Be able to construct a frequency table from a small set of observations and know to find the frequency, relative frequency, and cumulative relative frequency
Know how to construct a dot plot, stem plot, and a histogram given a small set of observations.
Be able to compute a mean, median, and mode given a small set of observations.

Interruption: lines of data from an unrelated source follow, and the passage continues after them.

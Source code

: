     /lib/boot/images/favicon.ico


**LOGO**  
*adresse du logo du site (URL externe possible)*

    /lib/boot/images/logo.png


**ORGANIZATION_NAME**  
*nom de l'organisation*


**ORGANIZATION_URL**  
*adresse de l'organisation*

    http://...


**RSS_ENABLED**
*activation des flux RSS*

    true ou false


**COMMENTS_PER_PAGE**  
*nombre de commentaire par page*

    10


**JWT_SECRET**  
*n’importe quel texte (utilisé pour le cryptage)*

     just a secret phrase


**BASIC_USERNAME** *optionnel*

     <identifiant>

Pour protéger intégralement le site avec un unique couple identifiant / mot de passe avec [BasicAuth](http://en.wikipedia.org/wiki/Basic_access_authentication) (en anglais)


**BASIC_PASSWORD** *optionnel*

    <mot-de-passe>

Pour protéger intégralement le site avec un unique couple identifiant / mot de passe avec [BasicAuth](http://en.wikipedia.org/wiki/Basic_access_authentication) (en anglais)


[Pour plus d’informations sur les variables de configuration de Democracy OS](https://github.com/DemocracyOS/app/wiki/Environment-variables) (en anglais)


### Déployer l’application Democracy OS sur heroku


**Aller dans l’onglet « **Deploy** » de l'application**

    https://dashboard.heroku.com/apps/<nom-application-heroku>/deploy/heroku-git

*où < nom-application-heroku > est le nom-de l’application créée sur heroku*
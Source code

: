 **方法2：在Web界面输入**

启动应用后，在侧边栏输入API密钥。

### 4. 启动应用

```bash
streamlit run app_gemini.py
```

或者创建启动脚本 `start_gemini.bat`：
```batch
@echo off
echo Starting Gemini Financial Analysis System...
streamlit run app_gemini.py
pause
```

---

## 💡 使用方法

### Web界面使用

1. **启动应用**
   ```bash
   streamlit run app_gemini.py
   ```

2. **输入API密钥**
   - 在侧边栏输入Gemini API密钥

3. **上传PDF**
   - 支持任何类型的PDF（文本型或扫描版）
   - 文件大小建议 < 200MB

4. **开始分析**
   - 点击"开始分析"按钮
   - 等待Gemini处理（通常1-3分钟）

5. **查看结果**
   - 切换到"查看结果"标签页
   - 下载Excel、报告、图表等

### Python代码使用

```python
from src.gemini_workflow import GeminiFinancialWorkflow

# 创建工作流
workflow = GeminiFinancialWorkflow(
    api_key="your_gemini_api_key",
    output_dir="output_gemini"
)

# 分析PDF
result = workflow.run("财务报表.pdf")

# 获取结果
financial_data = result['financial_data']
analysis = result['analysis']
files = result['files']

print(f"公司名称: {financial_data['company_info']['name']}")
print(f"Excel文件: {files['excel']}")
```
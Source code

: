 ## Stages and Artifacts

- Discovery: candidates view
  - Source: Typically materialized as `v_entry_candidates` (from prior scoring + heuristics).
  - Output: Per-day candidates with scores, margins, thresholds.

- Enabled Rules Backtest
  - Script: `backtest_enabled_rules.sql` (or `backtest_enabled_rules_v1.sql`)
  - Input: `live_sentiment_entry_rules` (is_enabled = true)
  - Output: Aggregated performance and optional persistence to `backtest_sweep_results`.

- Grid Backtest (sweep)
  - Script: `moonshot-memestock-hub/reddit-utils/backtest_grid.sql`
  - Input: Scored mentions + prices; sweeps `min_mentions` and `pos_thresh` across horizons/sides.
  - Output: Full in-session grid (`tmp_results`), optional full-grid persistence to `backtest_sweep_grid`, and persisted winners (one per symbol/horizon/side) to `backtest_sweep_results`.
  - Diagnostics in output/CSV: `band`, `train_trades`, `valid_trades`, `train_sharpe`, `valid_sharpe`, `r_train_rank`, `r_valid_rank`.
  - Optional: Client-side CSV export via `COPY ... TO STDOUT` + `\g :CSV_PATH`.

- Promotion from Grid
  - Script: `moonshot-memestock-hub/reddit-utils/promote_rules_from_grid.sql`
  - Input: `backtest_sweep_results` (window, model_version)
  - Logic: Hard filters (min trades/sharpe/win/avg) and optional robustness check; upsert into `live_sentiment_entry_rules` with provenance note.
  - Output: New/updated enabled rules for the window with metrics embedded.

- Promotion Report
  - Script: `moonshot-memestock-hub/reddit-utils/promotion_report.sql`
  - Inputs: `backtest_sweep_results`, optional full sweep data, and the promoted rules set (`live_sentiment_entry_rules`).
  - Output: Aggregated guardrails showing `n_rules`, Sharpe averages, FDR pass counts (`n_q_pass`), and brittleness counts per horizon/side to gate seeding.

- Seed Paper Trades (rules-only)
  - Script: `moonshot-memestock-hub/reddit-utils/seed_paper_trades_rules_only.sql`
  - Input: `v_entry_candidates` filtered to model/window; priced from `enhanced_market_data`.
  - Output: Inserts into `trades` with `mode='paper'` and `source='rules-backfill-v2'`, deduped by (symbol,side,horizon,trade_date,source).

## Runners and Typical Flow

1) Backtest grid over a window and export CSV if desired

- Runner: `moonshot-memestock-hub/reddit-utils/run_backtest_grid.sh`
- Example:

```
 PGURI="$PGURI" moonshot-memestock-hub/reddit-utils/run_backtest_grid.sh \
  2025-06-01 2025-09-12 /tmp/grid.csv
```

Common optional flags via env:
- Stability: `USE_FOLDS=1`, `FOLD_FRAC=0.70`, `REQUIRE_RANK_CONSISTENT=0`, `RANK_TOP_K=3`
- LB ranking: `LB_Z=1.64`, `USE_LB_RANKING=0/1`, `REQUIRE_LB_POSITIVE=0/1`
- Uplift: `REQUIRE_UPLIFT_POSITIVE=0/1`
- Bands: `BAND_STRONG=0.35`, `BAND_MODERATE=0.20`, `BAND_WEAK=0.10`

Note that you should also know how to compute a mean using a frequency table.
Know how to compute a proportion
Know how to find the modal category of a qualitative variable
Be able to compute and interpret the variance and standard deviation given a small set of observations
Know how to compute the five-number summary of a variable.
Understand how plot a cumulative distribution and use it to find the percentiles or quartiles of a distribution.
Know how a box plot is constructed from a five number summary.
Know how to interpret the shape (symmetry, skew, modality) of a distribution and how it is related to the mean and median
Know how to use the \(1.5\times IQR\) Rule to identify outliers.
Understand what it means to say that a summary measure is resistant to outliers, and which summary measures we have discussed that are resistant and which are not
Be sure you understand the notation (i.e., symbols) we have used so far (e.g., \(n,N,s,s^2,\bar{x}, \mu,\sigma,\sigma^2\)
The following formulas will be provided on the the exam \[\bar{x} = \frac{1}{n} \sum_{i=1}^n x_i, \ \ \bar{x} = \frac{1}{n}\sum_{x} xF(x), \ \ \bar{x} = \sum_{x} xRF(X)\]
\[s^2 = \frac{1}{n-1}\sum_{i=1}^n (x_i - \bar{x})^2, \ \ s = \sqrt{\frac{1}{n-1}\sum_{i=1}^n (x_i - \bar{x})^2}\]
\[ \text{range}(x) = \text{min}(x) - \text{max}(x), \ \ IQR = Q3 - Q1 \]
\[x < Q1 - 1.5 \times (Q3 - Q1), \ \ x > Q3 - 1.5\times(Q3-Q1)\]